I am Dr. Chocolate. In 2008, I earned a PhD from the University of Washington by studying chocolate. Now, I am on the hunt for the best chocolate in the world.

Friday, October 2, 2009

Cocoa in the raw

I'm writing this post from an Amtrak train, on my way from Seattle to Portland. I'll be spending the weekend at a Capture the Flag Tournament in a caldera near Fort Rock, Oregon. Since we'll be camping in a volcano, I left my laptop at home and so have to write this by hand, using paper and pen. It feels wonderfully archaic.

If I were to put this page in front of you, say, if I scanned it and posted it as a pdf on my blog, I think 99% of you would lose interest very rapidly, and the 1% that would not would be the  cryptologists. For these words, written on a somewhat bumpy and swerving train, are hard for even me to read, and the page itself is not very beautiful, ripped as it was out of a spiral-bound notebook. But then I will type it onto a computer when I get to Portland, using this very nice blogging technology provided by Google, and while the words themselves will not be different, they will be transformed into something more legible than this scrawl, and become an object worth consuming.

Chocolate - or cocoa, rather - undergoes its own kind of magical transformation, one that also makes it more legible, as it were. This is one of the aspects of the cocoa-chocolate commodity chain that fascinates and intrigues me, one that made me study the thing for years. Because faced with a raw cocoa bean - and I mean truly raw, as in straight from the pod - I don't think it would hold our interest for very long. Not with all the competition it has today, from much more immediately gratifying foods.

Raw cocoa beans can look almost freakishly gross, and they don't taste anything like chocolate. The sweet pulp that covers them is quite refreshing, but the beans themselves don't have all that much going for them. Even after they undergo on-farm processing and are fermented and dried, cocoa beans would probably not rank high for most of us as something we'd like to eat.

Fermented cocoa is bitter, very bitter, and while if you eat enough of it you can get a sort of buzz, I doubt there are many with the fortitude or patience to accomplish that - there are many more pleasant ways to get high than eating a crapload of cocoa beans. While we do sprinkle nibs (de-husked and crushed beans) on things nowadays because it is culinarily fashionable, and because they actually do highlight certain flavors when used in moderation (in salads, pancakes, granola), it is the rare person who wants to consume any appreciable amount on its own.

But later in its lifetime, you will love that bean. Your mouth will water to think of the first melty bite, you may even physically crave it. Certainly, it will invoke some kind of emotional response. When it matures into its final form, most often a flat brown rectangle, so slim and glossy and decadent, and you get close enough to breathe in its scent, that piece of chocolate will intoxicate you. Not a high, though - more like a love.

How does this happen? That for me, is one of the special magics of chocolate. That a thing so inelegant, tasteless, and even off-putting in its early life becomes so luscious and desirable in its final form that it drives not only an entire industry, but a cultural rapture.

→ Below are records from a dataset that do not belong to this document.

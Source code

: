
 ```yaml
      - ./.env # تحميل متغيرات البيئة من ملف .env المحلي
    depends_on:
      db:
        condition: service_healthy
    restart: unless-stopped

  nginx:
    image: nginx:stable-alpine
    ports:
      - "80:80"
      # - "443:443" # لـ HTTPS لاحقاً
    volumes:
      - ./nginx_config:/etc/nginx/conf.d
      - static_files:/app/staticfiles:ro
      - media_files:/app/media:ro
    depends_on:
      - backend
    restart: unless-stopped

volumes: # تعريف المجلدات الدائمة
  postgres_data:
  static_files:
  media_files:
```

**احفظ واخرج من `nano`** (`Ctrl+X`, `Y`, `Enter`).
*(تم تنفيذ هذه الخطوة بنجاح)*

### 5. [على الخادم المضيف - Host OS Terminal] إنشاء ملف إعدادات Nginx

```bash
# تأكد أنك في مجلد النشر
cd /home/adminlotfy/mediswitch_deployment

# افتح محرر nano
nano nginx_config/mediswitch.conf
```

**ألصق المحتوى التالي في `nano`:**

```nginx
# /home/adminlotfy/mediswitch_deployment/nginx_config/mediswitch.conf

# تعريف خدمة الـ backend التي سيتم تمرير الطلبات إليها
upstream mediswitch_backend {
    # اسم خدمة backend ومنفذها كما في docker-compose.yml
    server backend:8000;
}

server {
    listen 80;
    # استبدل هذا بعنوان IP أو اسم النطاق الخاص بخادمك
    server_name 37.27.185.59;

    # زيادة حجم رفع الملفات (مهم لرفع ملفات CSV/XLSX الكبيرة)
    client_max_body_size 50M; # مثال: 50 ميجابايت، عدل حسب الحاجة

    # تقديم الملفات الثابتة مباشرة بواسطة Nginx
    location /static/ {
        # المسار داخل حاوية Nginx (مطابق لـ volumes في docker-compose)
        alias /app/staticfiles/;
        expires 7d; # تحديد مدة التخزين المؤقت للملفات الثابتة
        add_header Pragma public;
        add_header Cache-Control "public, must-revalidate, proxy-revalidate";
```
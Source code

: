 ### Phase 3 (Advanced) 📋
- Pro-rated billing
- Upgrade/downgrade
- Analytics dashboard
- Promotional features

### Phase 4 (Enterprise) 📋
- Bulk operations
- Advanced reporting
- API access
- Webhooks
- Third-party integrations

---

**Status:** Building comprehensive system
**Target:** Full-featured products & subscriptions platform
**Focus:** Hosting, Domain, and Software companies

Don't get me wrong - I love everything about the cocoa tree, I just wouldn't want to eat a whole lot of cocoa beans. I also don't know that I would have had the determination or foresight to spend time figuring out how to transform them, if I had been an Olmec or Mayan ancient. But that we as a species put in that effort, that we believed in the tree enough to make chocolate out of a gooey white bean is a wondrous thing.

Each bite of chocolate carries in it that history - of hundreds if not thousands of transformations from bean to bar, over the millennia and through the hands of countless individuals. For the most part, that history stays hidden. It becomes visible only if we pause to reflect on what it takes to make an irresistible piece of decadence out of something so naturally un-compelling, and to honor the efforts of the many who saw a beautiful potential inside each little bean.